This report is from a year ago (and the data go up to only 2011), but I thought I’d put it up anyway, because, although secularism is on the rise in nearly ever Western nation, but it’s particularly pronounced in Australia. The Australian Bureau of Statistics reports, in a census of what looks to be nearly everyone in Oz, that every index of religiosity is declining—and sharply. The data appear to be part of a general Australian census, in which people are asked to tick a box describing their religious affiliation.
The census gave people options of reporting which faith they adhered to, and here’s the statistics for those reporting “no religion”. The proportion of Australians choosing that category has increased from 0.4% in 1911 to 22% in 2011. The increase was particularly striking in the decade between 1961 and 1971, and perhaps some Aussie readers can explain that:

Here are the data for the last forty years: an increase from about 7% to 22%.

Here are the data for the “no religion” reporters broken down by any information they added to explain their choice. As the survey says:
Most people who reported no religion selected the ‘No religion’ box on the Census form (98%), however some provided additional information about their views, including the belief that a god or gods do not exist (Atheism), or cannot be proven to exist (Agnosticism). Other responses included Humanism, which rejects religious beliefs and centres on humans and their values, capacities, and worth; and Rationalism, which states that opinions and actions should be based on reason and knowledge rather than on religious belief or an emotional response.
It’s not clear what this means except for the heartening result that those self-described as “atheists” were by far the most common: twice as commong as “agnostics.” (Look at the numbers corresponding to those views, implying that the number of people surveyed in total (4,796,791/0.22) was nearly 22 million!:

In the last decade, every “established” religion has declined in proportional membership except for “non-Christian religions” (are those Muslims?) and “no religion,” as we’ve seen above:

As expected, older people are likely to have a definite religious affiliation, almost certainly because they’re clinging to the faith of their youth, a time when more people had a formal affiliation. For those over 25 years old, we see the familiar pattern that women are more religious than men, a result substantiated for other parts of the West. That is at least one explanation for why “movement atheism” is more weighted with males than females.
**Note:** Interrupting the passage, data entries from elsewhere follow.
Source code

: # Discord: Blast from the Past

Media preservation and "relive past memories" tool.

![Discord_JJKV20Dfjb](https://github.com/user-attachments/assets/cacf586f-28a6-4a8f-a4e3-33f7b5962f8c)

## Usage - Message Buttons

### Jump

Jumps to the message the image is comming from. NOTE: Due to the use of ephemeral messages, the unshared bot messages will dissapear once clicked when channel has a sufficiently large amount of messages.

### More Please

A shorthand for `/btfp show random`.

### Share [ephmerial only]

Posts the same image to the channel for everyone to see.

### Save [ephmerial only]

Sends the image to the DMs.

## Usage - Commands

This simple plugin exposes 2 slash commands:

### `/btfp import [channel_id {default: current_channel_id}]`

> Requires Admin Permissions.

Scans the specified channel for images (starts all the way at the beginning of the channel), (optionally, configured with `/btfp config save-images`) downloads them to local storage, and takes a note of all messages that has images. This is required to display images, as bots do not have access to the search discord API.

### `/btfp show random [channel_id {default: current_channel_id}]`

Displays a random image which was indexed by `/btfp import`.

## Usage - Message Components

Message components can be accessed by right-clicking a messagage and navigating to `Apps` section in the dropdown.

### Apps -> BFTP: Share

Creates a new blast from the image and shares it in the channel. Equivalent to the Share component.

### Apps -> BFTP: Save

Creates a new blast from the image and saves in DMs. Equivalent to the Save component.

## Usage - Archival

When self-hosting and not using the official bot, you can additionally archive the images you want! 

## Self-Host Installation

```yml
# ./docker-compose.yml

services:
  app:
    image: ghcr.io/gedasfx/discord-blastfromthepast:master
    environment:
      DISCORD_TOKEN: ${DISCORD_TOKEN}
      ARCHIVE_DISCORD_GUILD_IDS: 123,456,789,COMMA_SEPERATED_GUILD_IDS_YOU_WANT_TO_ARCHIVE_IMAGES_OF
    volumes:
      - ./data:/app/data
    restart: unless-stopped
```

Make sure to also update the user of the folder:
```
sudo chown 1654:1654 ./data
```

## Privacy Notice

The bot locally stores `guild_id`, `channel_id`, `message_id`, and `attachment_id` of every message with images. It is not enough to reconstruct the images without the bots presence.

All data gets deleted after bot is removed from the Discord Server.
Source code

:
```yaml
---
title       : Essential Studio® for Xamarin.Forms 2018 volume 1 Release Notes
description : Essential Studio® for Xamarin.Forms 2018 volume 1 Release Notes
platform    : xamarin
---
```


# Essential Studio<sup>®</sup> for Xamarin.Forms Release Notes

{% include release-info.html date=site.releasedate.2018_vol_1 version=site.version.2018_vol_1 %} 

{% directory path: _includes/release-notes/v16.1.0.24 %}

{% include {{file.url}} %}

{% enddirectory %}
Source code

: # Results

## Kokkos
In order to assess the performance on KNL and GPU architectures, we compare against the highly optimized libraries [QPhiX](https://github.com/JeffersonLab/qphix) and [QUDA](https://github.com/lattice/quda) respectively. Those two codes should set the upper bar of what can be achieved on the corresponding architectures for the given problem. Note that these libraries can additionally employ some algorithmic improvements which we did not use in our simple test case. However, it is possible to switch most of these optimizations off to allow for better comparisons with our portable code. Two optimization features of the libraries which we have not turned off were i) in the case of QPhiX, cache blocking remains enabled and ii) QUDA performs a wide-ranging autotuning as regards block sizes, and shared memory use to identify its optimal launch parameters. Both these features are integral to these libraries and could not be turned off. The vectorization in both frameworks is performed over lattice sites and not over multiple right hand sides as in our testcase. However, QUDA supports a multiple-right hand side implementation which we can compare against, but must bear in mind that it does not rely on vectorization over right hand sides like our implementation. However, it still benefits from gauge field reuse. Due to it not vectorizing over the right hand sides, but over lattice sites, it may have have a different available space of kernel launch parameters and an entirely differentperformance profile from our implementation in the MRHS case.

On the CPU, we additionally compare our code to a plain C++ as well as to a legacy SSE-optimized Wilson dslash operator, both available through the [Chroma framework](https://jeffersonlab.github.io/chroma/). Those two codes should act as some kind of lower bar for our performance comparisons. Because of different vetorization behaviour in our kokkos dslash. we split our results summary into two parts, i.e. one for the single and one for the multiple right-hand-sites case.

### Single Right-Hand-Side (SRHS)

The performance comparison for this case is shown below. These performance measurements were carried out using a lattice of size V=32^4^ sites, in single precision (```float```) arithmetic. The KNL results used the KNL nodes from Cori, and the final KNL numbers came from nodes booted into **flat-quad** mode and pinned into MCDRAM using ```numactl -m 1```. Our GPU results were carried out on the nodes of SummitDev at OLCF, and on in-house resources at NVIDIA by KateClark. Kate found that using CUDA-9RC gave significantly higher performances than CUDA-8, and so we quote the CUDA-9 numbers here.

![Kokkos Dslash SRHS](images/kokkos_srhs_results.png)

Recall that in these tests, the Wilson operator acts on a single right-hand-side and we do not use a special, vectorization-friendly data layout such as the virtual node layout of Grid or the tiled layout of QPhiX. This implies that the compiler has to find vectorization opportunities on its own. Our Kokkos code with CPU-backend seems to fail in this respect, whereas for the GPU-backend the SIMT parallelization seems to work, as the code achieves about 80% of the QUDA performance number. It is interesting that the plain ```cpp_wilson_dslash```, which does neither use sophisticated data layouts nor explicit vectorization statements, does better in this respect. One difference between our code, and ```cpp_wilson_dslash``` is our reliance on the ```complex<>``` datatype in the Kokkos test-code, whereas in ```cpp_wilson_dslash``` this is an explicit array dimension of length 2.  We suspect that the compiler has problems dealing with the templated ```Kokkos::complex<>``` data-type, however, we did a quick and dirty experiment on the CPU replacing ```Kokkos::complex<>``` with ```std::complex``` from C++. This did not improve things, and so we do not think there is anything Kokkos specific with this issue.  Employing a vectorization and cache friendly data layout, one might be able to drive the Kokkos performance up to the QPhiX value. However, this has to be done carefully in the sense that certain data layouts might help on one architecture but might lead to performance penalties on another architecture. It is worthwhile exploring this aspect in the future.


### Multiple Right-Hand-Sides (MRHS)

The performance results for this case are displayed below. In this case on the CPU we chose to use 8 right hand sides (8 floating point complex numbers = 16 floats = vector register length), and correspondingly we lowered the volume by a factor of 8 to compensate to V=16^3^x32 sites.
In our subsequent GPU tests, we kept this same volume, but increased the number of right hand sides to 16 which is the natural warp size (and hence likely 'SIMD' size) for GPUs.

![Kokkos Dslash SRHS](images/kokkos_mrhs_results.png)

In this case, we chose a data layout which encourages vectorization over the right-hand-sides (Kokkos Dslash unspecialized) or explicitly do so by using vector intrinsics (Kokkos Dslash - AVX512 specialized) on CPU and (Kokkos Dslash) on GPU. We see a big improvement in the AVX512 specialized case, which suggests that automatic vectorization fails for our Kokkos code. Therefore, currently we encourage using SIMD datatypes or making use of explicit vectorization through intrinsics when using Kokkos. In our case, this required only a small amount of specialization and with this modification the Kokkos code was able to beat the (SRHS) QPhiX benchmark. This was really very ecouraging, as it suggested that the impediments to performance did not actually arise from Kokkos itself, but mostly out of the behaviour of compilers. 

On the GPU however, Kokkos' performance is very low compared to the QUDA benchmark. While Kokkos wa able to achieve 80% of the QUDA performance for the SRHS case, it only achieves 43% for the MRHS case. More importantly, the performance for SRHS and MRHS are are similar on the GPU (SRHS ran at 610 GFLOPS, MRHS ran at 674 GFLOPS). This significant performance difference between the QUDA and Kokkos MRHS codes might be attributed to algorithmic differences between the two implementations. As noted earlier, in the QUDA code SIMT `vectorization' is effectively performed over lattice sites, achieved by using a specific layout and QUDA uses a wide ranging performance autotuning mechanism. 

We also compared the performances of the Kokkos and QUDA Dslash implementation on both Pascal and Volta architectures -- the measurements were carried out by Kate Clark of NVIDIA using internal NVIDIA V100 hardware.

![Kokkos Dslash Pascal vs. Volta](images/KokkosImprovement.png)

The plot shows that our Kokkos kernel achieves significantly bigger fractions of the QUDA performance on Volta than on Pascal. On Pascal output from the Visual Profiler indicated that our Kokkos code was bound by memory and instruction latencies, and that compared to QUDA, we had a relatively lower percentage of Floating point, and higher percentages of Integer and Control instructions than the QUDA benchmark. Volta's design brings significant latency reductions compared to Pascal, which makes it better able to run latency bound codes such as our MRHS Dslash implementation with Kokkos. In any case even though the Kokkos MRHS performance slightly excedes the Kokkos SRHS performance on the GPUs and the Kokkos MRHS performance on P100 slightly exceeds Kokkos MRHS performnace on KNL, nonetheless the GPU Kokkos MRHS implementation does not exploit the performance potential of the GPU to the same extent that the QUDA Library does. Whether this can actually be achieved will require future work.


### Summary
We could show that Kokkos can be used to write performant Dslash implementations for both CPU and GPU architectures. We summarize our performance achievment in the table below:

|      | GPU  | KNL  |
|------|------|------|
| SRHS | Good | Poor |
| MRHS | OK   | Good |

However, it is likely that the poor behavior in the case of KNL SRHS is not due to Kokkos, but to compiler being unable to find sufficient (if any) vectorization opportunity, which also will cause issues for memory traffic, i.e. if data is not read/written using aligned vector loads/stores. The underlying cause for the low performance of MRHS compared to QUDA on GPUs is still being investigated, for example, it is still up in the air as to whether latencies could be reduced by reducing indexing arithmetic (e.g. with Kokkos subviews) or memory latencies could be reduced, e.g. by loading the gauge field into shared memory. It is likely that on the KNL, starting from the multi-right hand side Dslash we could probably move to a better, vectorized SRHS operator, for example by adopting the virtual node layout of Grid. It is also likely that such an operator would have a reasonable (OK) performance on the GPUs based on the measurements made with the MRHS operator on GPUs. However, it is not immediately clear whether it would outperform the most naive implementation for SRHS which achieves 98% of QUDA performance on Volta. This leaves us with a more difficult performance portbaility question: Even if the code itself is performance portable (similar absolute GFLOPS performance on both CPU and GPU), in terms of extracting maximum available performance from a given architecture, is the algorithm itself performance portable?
The proportion of those reporting no religion—and remember, these could be people who still believe in God but don’t see themselves as part of a church, or people who are “spiritual but no religion”—goes up as education goes up, another familiar pattern:

Finally, two more bits of information from the survey. The figure below shows the proportion of people with a bachelor’s degree or higher that report having “no religion”, divided up by the field of study defined by their highest degree. I was surprised to see “creative arts” at the top, where I expected “natural and physical sciences” to be. But it’s no surprise to see “health” and “education” at the bottom, where (as I recall) they also rank in the US. I have no psychological explanation for the bottom-rankers, though:

One possibility is that the proportion of people reporting “no religion” simply reflects a greater willingness of people to respond positively now, and that the a-religionists have always been about the same. Even if that were true it would reflect a changing climate in Australia about the willingness to “go public” about the issue, even in a survey, but the data below show it’s unlikely. For example, only about 2-3% of people surveyed refused to respond to the question about religious affiliation between 1901 and 1921, which means that 97-98% of people answered. And yet now 22% of Aussies do answer with “no religion”. That implies either a sea change in religiosity, or that Aussies of the early 20th century were lying on the survey.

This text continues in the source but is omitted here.